In 2018, the EPA granted 31 small refinery exemptions, which took an estimated 13.4 million gallons of ethanol out of the nation's supply. Current RFS levels require 15 billion gallons of ethanol to be blended into gasoline in a year. Reynolds says she is constant communication with federal officials to make up the gallons lost to the exemptions.
"I've had the opportunity to visit with (EPA) Administrator (Andrew) Wheeler, (Agriculture) Secretary (Sonny) Perdue, I've met with President Trump and with other senators to really talk about the impact this has in rural Iowa," said Reynolds. "Our main message was that 15 billion gallons means 15 billion gallons. That's what the statute calls for, so whatever small refinery waivers are issued, let's make sure we net out 15 billion gallons. That's what the message has consistently been in visiting with both the cabinet and president."
Ethanol is estimated to account for 37% of the U.S. corn market. The USDA predicts around 230 million fewer bushels of corn will be needed for ethanol production in the current marketing year. In addition to finding more domestic markets, Reynolds says she is hoping to add money to the FY 2021 state budget for ethanol infrastructure.
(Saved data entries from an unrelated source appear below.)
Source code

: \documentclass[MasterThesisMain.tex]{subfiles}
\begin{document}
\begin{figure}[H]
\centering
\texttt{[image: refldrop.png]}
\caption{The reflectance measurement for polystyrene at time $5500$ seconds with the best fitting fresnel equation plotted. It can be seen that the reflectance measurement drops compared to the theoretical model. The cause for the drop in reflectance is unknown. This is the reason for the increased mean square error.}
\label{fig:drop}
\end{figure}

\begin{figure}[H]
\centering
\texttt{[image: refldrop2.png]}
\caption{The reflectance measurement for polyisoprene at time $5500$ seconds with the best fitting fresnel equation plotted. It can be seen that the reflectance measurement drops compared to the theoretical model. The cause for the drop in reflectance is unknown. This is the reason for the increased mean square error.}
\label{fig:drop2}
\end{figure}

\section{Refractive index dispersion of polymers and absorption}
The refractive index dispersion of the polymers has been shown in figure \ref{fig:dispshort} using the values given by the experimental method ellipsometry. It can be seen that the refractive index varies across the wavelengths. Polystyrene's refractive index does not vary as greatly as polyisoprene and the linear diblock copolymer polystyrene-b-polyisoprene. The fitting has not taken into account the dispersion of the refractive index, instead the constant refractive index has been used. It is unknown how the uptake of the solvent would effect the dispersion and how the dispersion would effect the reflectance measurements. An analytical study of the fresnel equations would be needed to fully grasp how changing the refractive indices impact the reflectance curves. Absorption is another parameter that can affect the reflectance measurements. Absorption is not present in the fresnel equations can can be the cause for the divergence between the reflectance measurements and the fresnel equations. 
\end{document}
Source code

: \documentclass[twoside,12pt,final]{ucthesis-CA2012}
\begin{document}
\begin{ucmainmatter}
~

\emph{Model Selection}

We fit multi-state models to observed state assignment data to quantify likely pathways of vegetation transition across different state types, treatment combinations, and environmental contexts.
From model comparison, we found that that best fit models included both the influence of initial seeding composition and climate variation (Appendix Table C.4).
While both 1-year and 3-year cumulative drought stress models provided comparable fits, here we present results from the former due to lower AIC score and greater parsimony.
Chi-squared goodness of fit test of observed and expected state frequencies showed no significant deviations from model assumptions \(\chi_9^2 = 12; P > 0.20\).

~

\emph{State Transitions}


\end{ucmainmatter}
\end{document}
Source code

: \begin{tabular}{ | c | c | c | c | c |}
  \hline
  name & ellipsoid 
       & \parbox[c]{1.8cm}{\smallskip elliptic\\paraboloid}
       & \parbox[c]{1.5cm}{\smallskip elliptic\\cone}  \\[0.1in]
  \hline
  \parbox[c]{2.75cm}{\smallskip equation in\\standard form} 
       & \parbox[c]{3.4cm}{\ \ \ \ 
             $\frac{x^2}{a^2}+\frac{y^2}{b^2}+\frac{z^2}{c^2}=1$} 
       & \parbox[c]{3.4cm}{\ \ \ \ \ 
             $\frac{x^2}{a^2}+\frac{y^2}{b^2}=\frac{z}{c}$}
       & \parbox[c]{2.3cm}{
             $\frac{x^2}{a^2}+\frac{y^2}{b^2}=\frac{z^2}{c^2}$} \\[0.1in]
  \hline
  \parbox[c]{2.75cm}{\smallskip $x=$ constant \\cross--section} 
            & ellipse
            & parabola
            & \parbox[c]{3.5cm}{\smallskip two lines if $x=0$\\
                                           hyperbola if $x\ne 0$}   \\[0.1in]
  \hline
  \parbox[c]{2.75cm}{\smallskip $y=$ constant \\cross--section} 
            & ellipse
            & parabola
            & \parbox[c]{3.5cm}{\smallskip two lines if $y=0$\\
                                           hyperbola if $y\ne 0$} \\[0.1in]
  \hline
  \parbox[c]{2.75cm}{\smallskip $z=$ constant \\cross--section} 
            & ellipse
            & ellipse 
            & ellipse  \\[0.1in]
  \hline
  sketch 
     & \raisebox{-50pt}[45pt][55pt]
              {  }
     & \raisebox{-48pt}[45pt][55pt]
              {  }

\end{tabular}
"The Japan trade agreement -- when we were over there on a trade mission -- they said there are opportunities for ethanol there," said Reynolds. "Not only do we need to grow domestic demand, but I'll be looking at putting additional funding into our renewable fuel infrastructure program this year, so that we can help build out the infrastructure and build out domestic use."
This fall, President Trump agreed to reallocate any gallons lost to exemptions back into the RFS. However, the EPA sought comment on a proposal from the U.S. Department of Energy that would use a three-year rolling average to determine the amount of gallons reallocated. Reynolds says she is confident the president will keep his word on the RFS.
"I'm going to take the president at his word," said Reynolds. "He has made it very clear that that was what he was going to see happen. I believe that he is going to make it happen and take him at his word. He said 15 billion gallons means 15 billion gallons. That was the number one ask that we had. I'm going to put my faith in that."
U.S. Agriculture Secretary Sonny Perdue acknowledged farmers may be frustrated by small refinery exemptions, but he says the administration is working to rebuild trust.
"I think trust has been damaged, but you have to regain and rebuild trust by carrying out what we are telling you," said Perdue. "That's yet to be determined. I think just like the governor said, I trust President Trump to insist and make sure that's what happens."
Reynolds and Perdue were in Stanton Thursday.